The police and the medics tried to find out what happened. Antonia told a completely different story to each person she talked to. None of them fit together. Eventually, everyone gave up trying to figure out why she’d gone off on her own.
As for me, all I said was I went looking for my sister, and I found her. Which was true enough.
Mom never asked us what happened to the two of us that night. Truth be told, the hit in the head she received did something to her memory. The whole day was a total blank to her, which really freaked her out. She didn’t want to think about it too much.

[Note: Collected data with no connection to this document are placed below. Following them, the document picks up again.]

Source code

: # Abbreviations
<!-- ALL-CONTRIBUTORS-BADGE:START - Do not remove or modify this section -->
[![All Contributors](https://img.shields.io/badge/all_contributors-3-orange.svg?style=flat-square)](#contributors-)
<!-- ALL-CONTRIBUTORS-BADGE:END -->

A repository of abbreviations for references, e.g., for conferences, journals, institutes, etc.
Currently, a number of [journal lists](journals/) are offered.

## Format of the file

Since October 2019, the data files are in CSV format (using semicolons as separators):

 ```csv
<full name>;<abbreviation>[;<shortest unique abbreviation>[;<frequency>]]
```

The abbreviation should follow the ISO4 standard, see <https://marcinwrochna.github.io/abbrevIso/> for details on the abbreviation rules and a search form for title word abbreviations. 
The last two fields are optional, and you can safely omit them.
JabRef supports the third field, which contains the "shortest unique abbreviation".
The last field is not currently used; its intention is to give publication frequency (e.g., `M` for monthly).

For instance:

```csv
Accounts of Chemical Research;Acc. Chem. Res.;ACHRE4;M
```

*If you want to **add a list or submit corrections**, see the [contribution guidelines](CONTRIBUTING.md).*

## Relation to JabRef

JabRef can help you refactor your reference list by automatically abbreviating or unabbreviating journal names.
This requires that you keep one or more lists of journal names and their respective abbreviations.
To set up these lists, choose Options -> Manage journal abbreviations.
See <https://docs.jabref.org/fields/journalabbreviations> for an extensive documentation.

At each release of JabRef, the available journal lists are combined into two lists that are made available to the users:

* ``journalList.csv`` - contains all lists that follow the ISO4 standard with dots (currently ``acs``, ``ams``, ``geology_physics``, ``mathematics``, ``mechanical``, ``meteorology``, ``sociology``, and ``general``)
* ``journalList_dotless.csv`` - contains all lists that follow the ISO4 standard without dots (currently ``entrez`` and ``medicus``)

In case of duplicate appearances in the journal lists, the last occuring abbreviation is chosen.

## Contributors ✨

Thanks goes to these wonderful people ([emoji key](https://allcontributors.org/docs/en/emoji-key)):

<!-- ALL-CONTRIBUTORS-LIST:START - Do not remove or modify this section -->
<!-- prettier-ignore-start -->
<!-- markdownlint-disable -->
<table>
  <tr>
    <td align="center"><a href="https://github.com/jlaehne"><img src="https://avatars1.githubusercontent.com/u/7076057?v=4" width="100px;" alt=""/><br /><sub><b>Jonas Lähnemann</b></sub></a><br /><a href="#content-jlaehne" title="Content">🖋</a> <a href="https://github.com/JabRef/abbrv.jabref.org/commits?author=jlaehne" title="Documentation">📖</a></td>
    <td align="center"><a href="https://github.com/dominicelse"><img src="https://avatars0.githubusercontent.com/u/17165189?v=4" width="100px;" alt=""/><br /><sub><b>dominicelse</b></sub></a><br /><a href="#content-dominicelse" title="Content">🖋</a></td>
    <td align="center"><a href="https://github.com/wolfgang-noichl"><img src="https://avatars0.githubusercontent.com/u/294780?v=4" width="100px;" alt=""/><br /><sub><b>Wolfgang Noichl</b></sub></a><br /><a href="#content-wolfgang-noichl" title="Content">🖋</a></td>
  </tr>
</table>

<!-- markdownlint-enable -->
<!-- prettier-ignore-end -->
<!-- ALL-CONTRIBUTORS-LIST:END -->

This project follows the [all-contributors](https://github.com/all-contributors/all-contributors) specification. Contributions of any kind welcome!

The first few days in the motel were the best. We huddled under the blankets in the huge king-sized bed and clicked like mad through the three million chan
nels on the flat-screen TV.
“Can we stay here forever?” Antonia asked.
Mom kissed her on top of her head. “Nothing I’d like better to do than to lay about with my firecrackers. But tomorrow I’ve got to get back to work. And you two need to get your keisters back in school.”
Later that night, while Antonia was warbling in the shower, Mom sat next to me on the bed and put her arm around my shoulder. “Everything okay with you, Peppernose?”
“Sure,” I said.
She pulled my head onto her shoulder. “I know school’s been rough for you. It’s not easy being picked on.”
I lifted my head and stared at her. “You know about that?”
“Oh, I had a feeling,” she said, and smiled sadly. “I know what it’s like to be the new girl with the discount sneakers. But I figured I shouldn’t interfere and you’d eventually work things out for yourself. Maybe that was wrong.” She paused and rubbed my arm. “I’ve been thinking it would do you good to talk to somebody, you know, somebody who can listen and help you deal with all of this trouble. A nurse at the hospital was telling about a counseling program they have we might qualify for, so you could talk to someone about things at school, and friends, and . . . you know . . .”
“Living with Daddy?” I could feel her grip tighten when I said the word. “Okay, but only if you come with me.”
She took a much longer pause this time, then let out a long breath.
“Okay, Peppernose. I’ll be there. Probably should have done this a long time ago. Believe it or not, I don’t always know how to be the best mom to you girls I can be. It’s not like there’s an instruction manual that I can flip to when I get stuck.”
“Like an Idiot-Proof Guide for the Single Mom?” I said.
Mom took hold of my chin and wiggled it. “You really are a little firecracker, aren’t you? Before you go back to school, I’m going to sew a warning label on your shirt. Danger: Sassy Girl Approaching.”
“Mom!” I yelled, but then we both fell back on the bed laughing. It felt good to laugh like that.